Pigott met and fell in love with a Confederate Army private, Stokes McRae. Born to a farm family in Montgomery County, he graduated from the University of North Carolina but led a life of idleness. He then enlisted in the Confederate States Army. McRae and his Confederate Army regiment were sent to Virginia. Enroute, forces under U.S. Army Gen. Meade defeated them at the Battle of New Bern.

Pigott had camp-followed the 26th North Carolina to New Bern, hoping to help. In March 1862, the United States Army reclaimed New Berne after only four hours' fighting. Pigott reportedly remained in New Bern until the last train carried Confederate Army wounded to Kinston.

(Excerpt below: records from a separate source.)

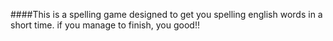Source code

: ####This is a spelling game 
designed to get you spelling english words in a short time.
if you manage to finish, you good!!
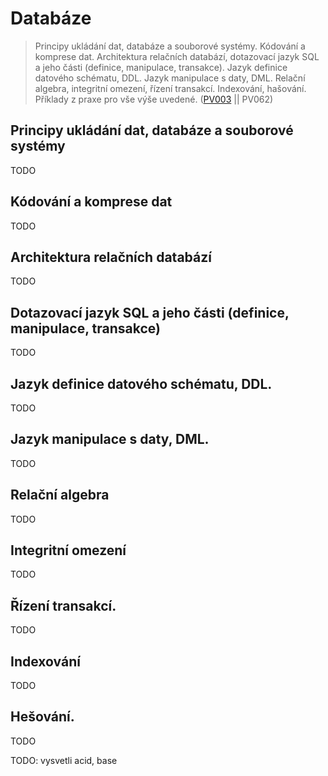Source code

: # Databáze
> Principy ukládání dat, databáze a souborové systémy. Kódování a komprese dat. Architektura relačních databází, dotazovací jazyk SQL a jeho části (definice, manipulace, transakce). Jazyk definice datového schématu, DDL. Jazyk manipulace s daty, DML. Relační algebra, integritní omezení, řízení transakcí. Indexování, hašování. Příklady z praxe pro vše výše uvedené. ([PV003](https://is.muni.cz/auth/el/fi/jaro2022/PV003/um/) || PV062)

## Principy ukládání dat, databáze a souborové systémy
TODO

## Kódování a komprese dat
TODO

## Architektura relačních databází
TODO

## Dotazovací jazyk SQL a jeho části (definice, manipulace, transakce)
TODO

## Jazyk definice datového schématu, DDL.
TODO

## Jazyk manipulace s daty, DML.
TODO

## Relační algebra
TODO

## Integritní omezení
TODO

## Řízení transakcí.
TODO

## Indexování
TODO

## Hešování.
TODO



TODO: vysvetli acid, base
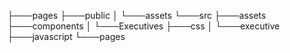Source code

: ├───pages
├───public
│   └───assets
└───src
    ├───assets
    ├───components
    │   └───Executives
    ├───css
    │   └───executive
    ├───javascript
    └───pages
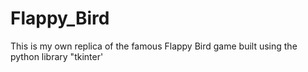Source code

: # Flappy_Bird
This is my own replica of the famous Flappy Bird game built using the python library  "tkinter'
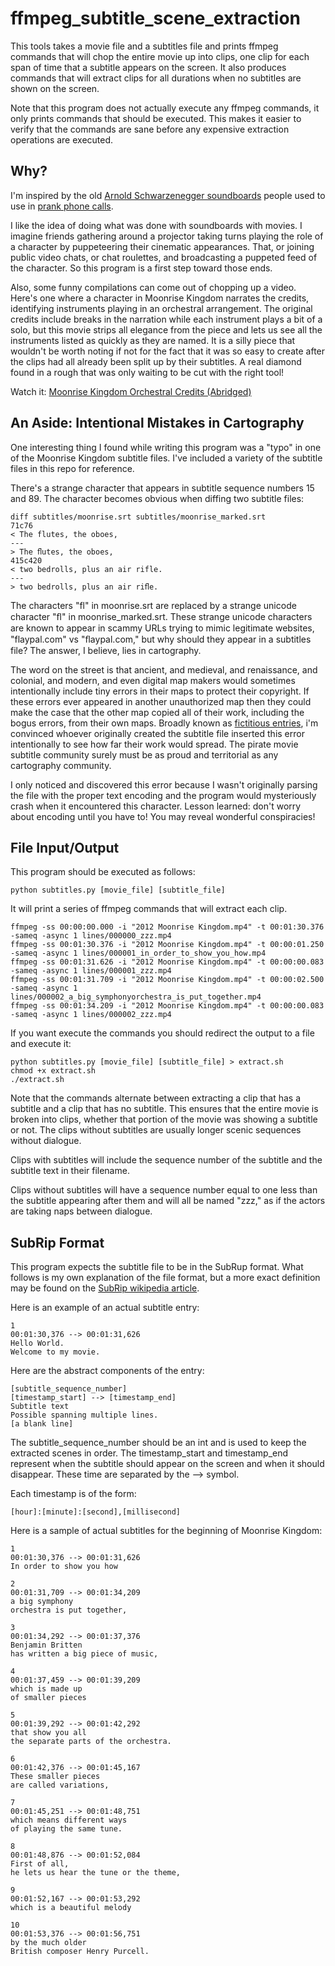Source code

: ffmpeg_subtitle_scene_extraction
================================
This tools takes a movie file and a subtitles file and prints ffmpeg commands
that will chop the entire movie up into clips, one clip for each span of time
that a subtitle appears on the screen. It also produces commands that will
extract clips for all durations when no subtitles are shown on the screen.

Note that this program does not actually execute any ffmpeg commands, it only
prints commands that should be executed. This makes it easier to verify that
the commands are sane before any expensive extraction operations are executed.

Why?
----
I'm inspired by the old [Arnold Schwarzenegger soundboards](http://www.ebaumsworld.com/soundboards/play/1879/)
people used to use in [prank phone calls](http://www.youtube.com/watch?v=BwSKulVBaQg).

I like the idea of doing what was done with soundboards with movies. I imagine
friends gathering around a projector taking turns playing the role of a character
by puppeteering their cinematic appearances. That, or joining public video chats,
or chat roulettes, and broadcasting a puppeted feed of the character. So this
program is a first step toward those ends.

Also, some funny compilations can come out of chopping up a video. Here's one where
a character in Moonrise Kingdom narrates the credits, identifying instruments playing
in an orchestral arrangement. The original credits include breaks in the narration
while each instrument plays a bit of a solo, but this movie strips all elegance from
the piece and lets us see all the instruments listed as quickly as they are named. It
is a silly piece that wouldn't be worth noting if not for the fact that it was so easy
to create after the clips had all already been split up by their subtitles. A real
diamond found in a rough that was only waiting to be cut with the right tool!

Watch it: [Moonrise Kingdom Orchestral Credits (Abridged)](http://www.youtube.com/watch?v=wFQKHNaO4-I)

An Aside: Intentional Mistakes in Cartography
-----------------------------------
One interesting thing I found while writing this program was a "typo" in one of
the Moonrise Kingdom subtitle files. I've included a variety of the subtitle
files in this repo for reference.

There's a strange character that appears in subtitle sequence numbers 15 and 89.
The character becomes obvious when diffing two subtitle files:

    diff subtitles/moonrise.srt subtitles/moonrise_marked.srt
    71c76
    < The flutes, the oboes,
    ---
    > The ﬂutes, the oboes,
    415c420
    < two bedrolls, plus an air rifle.
    ---
    > two bedrolls, plus an air riﬂe.

The characters "fl" in moonrise.srt are replaced by a strange unicode character "ﬂ"
in moonrise_marked.srt. These strange unicode characters are known to appear in
scammy URLs trying to mimic legitimate websites, "flaypal.com" vs "ﬂaypal.com,"
but why should they appear in a subtitles file? The answer, I believe, lies in
cartography.

The word on the street is that ancient, and medieval, and renaissance, and colonial,
and modern, and even digital map makers would sometimes intentionally include tiny
errors in their maps to protect their copyright. If these errors ever appeared in
another unauthorized map then they could make the case that the other map copied
all of their work, including the bogus errors, from their own maps. Broadly known as 
[fictitious entries](https://en.wikipedia.org/wiki/Fictitious_entry), i'm convinced 
whoever originally created the subtitle file inserted this error intentionally to see 
how far their work would spread. The pirate movie subtitle community surely must be 
as proud and territorial as any cartography community.

I only noticed and discovered this error because I wasn't originally parsing the
file with the proper text encoding and the program would mysteriously crash when
it encountered this character. Lesson learned: don't worry about encoding until
you have to! You may reveal wonderful conspiracies!

File Input/Output
-----------------
This program should be executed as follows:

    python subtitles.py [movie_file] [subtitle_file]

It will print a series of ffmpeg commands that will extract each clip.

    ffmpeg -ss 00:00:00.000 -i "2012 Moonrise Kingdom.mp4" -t 00:01:30.376 -sameq -async 1 lines/000000_zzz.mp4
    ffmpeg -ss 00:01:30.376 -i "2012 Moonrise Kingdom.mp4" -t 00:00:01.250 -sameq -async 1 lines/000001_in_order_to_show_you_how.mp4
    ffmpeg -ss 00:01:31.626 -i "2012 Moonrise Kingdom.mp4" -t 00:00:00.083 -sameq -async 1 lines/000001_zzz.mp4
    ffmpeg -ss 00:01:31.709 -i "2012 Moonrise Kingdom.mp4" -t 00:00:02.500 -sameq -async 1 lines/000002_a_big_symphonyorchestra_is_put_together.mp4
    ffmpeg -ss 00:01:34.209 -i "2012 Moonrise Kingdom.mp4" -t 00:00:00.083 -sameq -async 1 lines/000002_zzz.mp4

If you want execute the commands you should redirect the output to a file
and execute it:

    python subtitles.py [movie_file] [subtitle_file] > extract.sh
    chmod +x extract.sh
    ./extract.sh

Note that the commands alternate between extracting a clip that has a subtitle
and a clip that has no subtitle. This ensures that the entire movie is broken
into clips, whether that portion of the movie was showing a subtitle or not.
The clips without subtitles are usually longer scenic sequences without dialogue.

Clips with subtitles will include the sequence number of the subtitle and the
subtitle text in their filename.

Clips without subtitles will have a sequence number equal to one less than the subtitle
appearing after them and will all be named "zzz," as if the actors are taking naps
between dialogue.

SubRip Format
-------------
This program expects the subtitle file to be in the SubRup format. What follows
is my own explanation of the file format, but a more exact definition may be found
on the [SubRip wikipedia article](http://en.wikipedia.org/wiki/SubRip).

Here is an example of an actual subtitle entry:

    1
    00:01:30,376 --> 00:01:31,626
    Hello World.
    Welcome to my movie.

Here are the abstract components of the entry:

    [subtitle_sequence_number]
    [timestamp_start] --> [timestamp_end]
    Subtitle text
    Possible spanning multiple lines.
    [a blank line]

The subtitle_sequence_number should be an int and is used to keep the extracted
scenes in order. The timestamp_start and timestamp_end represent when the subtitle
should appear on the screen and when it should disappear. These time are separated
by the --> symbol.

Each timestamp is of the form:

    [hour]:[minute]:[second],[millisecond]

Here is a sample of actual subtitles for the beginning of Moonrise Kingdom:

    1
    00:01:30,376 --> 00:01:31,626
    In order to show you how

    2
    00:01:31,709 --> 00:01:34,209
    a big symphony
    orchestra is put together,

    3
    00:01:34,292 --> 00:01:37,376
    Benjamin Britten
    has written a big piece of music,

    4
    00:01:37,459 --> 00:01:39,209
    which is made up
    of smaller pieces

    5
    00:01:39,292 --> 00:01:42,292
    that show you all
    the separate parts of the orchestra.

    6
    00:01:42,376 --> 00:01:45,167
    These smaller pieces
    are called variations,

    7
    00:01:45,251 --> 00:01:48,751
    which means different ways
    of playing the same tune.

    8
    00:01:48,876 --> 00:01:52,084
    First of all,
    he lets us hear the tune or the theme,

    9
    00:01:52,167 --> 00:01:53,292
    which is a beautiful melody

    10
    00:01:53,376 --> 00:01:56,751
    by the much older
    British composer Henry Purcell.
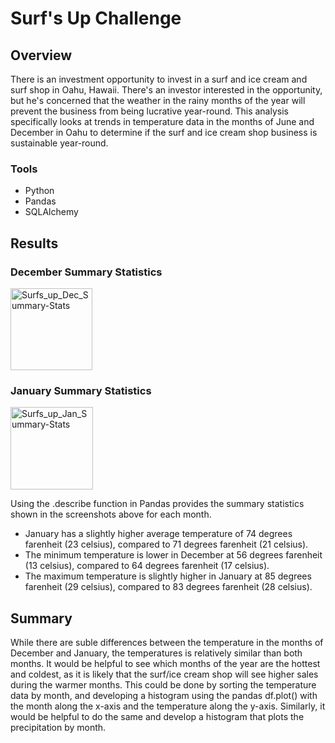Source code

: # Surf's Up Challenge
## Overview
There is an investment opportunity to invest in a surf and ice cream and surf shop in Oahu, Hawaii. There's an investor interested in the opportunity, but he's concerned that the weather in the rainy months of the year will prevent the business from being lucrative year-round. This analysis specifically looks at trends in temperature data in the months of June and December in Oahu to determine if the surf and ice cream shop business is sustainable year-round.

### Tools
* Python
* Pandas
* SQLAlchemy

## Results
### December Summary Statistics
<img width="131" alt="Surfs_up_Dec_Summary-Stats" src="https://user-images.githubusercontent.com/69849998/116815284-c9f22d80-ab2a-11eb-9aa6-85b247b95044.png">

### January Summary Statistics
<img width="132" alt="Surfs_up_Jan_Summary-Stats" src="https://user-images.githubusercontent.com/69849998/116815287-cd85b480-ab2a-11eb-91df-69a827a52a8d.png">

Using the .describe function in Pandas provides the summary statistics shown in the screenshots above for each month. 
* January has a slightly higher average temperature of 74 degrees farenheit (23 celsius), compared to 71 degrees farenheit (21 celsius).
* The minimum temperature is lower in December at 56 degrees farenheit (13 celsius), compared to 64 degrees farenheit (17 celsius).
* The maximum temperature is slightly higher in January at 85 degrees farenheit (29 celsius), compared to 83 degrees farenheit (28 celsius).

## Summary
While there are suble differences between the temperature in the months of December and January, the temperatures is relatively similar than both months. It would be helpful to see which months of the year are the hottest and coldest, as it is likely that the surf/ice cream shop will see higher sales during the warmer months. This could be done by sorting the temperature data by month, and developing a histogram using the pandas df.plot() with the month along the x-axis and the temperature along the y-axis. Similarly, it would be helpful to do the same and develop a histogram that plots the precipitation by month.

She remained there for several months nursing the wounded. New Bern thus was returned to the United States, in which it remains.

McCrae's Confederate Army 26th North Carolina fought in Virginia. Then, returned to eastern North Carolina to guard the Confederate States capital, Richmond, Virginia, from reclaiming by the United States. In May 1863, McCrae's regiment was attached to the Confederate States Army of Northern Virginia and headed north. On July 1, 1863 the regiment fought in the Battle of Gettysburg, where U.S. Army General Meade's forces defeated Confederate States Army General R. E. Lee's. McRae, then a sergeant major, was hospitalized with a shattered thigh. He died on August 2, 1863.

In December 1863, Pigott made her way back to Concord, when the U.S. Army reclaimed Kinston. She worked her way down to the coast and her home near Morehead City.

== Spying on the United States Army ==
Pigott organized enemy fishermen to spy for her. She passed this military intelligence to the Confederate Army. Pigott also entertained U.S. Army soldiers at her parents' farm, distracting them so her sister, Abigail's, husband, Rufus Bell, could carry food into the nearby woods for the Confederate Army soldiers in hiding.

In February 1865, United States Army Provost Marshal Major Graves arrested Pigott and Bell for treason against the United States - blockade running and transporting contraband supply and messages across enemy lines. Her US Army jailors released her some time later to her home. US Army soldiers searched Bell and released him when they found no contraband. While the Provost Marshall was looking for a woman to search Pigott, she allegedly swallowed some treason-incriminating messages and tore others into tiny pieces. The Provost Marshall detected her concealing about 30 pounds of contraband in her voluminous skirts. Secured in specially sewn pockets in her skirts and petticoats were: 1 pair boots, 2 pairs of pants, a shirt, a cap, a dozen linen collars, 12 hankies, 50 skeins of wool, needles, a lot of spools of thread, toothbrushes, hair combs, 3 pocket knives, several pairs of gloves, razors, and 4-5 pounds of candy.

==Trial==
The U.S. Army transported Pigott to New Berne to stand trial. They permitted her cousin, Mrs. Levi Woodburg Pigott, to accompany her. The U.S. Army jailed the two in the Jones House in New Berne. (It stands, today.) The women claimed one night someone tried to kill them with chloroform. They said that they broke a window in their room and took turns breathing fresh air until they were able to summon the guards' attention.

Over the next month, the Provost Marshall scheduled Piggott for trial on several occasions, but she was never brought to trial. The U.S. Provost Marshall unexpectedly released Pigott to return home. After her release, the United States Army maintained surveillance over her activities until the Confederate States Army's defeat in 1865..

== Later life ==
Pigott never married and continued to live in her homeplace. She founded the Morehead City chapter of the United Daughters of the Confederacy, which was later named in her honor.

Emeline Jamison Pigott is buried near Emeline Place (street) in Morehead City. Her gravesite is guarded by a padlocked fence. As is a statue representing her Confederate Army Sgt. McRae, an artillery-shot away in Beaufort.